======== Supplied material

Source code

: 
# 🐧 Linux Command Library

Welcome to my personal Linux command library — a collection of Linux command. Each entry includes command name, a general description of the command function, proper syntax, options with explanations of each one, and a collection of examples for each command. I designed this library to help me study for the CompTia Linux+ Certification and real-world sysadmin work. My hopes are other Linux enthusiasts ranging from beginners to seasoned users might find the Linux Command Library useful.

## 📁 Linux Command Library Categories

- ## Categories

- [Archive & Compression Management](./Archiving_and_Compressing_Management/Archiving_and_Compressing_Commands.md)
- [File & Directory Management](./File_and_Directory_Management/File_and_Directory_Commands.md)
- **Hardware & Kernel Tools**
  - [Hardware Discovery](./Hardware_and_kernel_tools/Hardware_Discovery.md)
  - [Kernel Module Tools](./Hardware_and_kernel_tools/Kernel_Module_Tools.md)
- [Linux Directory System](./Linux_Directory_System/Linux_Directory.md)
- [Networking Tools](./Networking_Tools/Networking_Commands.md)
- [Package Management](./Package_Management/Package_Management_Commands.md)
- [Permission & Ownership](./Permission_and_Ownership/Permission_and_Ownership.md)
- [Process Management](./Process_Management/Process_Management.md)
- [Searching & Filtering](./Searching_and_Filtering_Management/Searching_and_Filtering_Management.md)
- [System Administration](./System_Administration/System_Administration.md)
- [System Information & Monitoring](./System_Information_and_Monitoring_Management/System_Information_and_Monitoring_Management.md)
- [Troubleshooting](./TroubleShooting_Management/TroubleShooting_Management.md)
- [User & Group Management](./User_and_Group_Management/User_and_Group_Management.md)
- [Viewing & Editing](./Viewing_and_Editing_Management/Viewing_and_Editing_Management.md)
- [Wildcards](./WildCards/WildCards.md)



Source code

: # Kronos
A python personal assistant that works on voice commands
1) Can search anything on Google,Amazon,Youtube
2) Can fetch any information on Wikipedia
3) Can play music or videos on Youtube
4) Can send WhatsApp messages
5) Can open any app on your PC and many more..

================

**Problem details:**
Exactly the lines from the one containing "3) Can play music or videos on Youtube" through the final line of the records must appear in your reply, and no others.

**Response to the task:**
3) Can play music or videos on Youtube
4) Can send WhatsApp messages
5) Can open any app on your PC and many more..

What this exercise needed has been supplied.